* [PROBLEM STATEMENT]: Please filter the entries and return only the lines that include "analysis".

* [DATA PROVIDED]:
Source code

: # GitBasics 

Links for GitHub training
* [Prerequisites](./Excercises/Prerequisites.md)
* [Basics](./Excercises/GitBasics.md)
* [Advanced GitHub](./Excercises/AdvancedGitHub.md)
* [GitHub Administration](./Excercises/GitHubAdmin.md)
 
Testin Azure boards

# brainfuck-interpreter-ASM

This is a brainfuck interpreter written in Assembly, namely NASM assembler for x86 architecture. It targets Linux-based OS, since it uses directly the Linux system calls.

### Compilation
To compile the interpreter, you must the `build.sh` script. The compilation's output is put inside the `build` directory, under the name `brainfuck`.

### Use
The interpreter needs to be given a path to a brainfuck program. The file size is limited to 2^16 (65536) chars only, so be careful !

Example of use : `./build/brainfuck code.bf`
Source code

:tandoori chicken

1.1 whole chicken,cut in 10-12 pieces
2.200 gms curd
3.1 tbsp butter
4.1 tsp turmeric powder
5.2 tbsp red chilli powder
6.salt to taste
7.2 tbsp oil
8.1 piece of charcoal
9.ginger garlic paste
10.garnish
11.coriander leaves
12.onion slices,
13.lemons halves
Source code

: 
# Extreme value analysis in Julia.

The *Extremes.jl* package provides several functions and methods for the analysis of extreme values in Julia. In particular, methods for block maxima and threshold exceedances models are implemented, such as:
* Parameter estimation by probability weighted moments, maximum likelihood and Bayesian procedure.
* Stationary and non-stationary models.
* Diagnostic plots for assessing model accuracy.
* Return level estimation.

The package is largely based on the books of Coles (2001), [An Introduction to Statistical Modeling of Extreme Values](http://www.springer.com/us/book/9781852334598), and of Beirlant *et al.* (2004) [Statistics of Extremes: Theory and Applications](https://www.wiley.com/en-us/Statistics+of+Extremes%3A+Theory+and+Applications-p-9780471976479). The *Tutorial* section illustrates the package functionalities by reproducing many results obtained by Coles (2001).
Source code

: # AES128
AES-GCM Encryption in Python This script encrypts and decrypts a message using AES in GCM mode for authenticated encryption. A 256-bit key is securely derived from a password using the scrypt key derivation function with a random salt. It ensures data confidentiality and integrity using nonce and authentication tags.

* [EXERCISE SOLUTION]:
# Extreme value analysis in Julia.
The *Extremes.jl* package provides several functions and methods for the analysis of extreme values in Julia. In particular, methods for block maxima and threshold exceedances models are implemented, such as:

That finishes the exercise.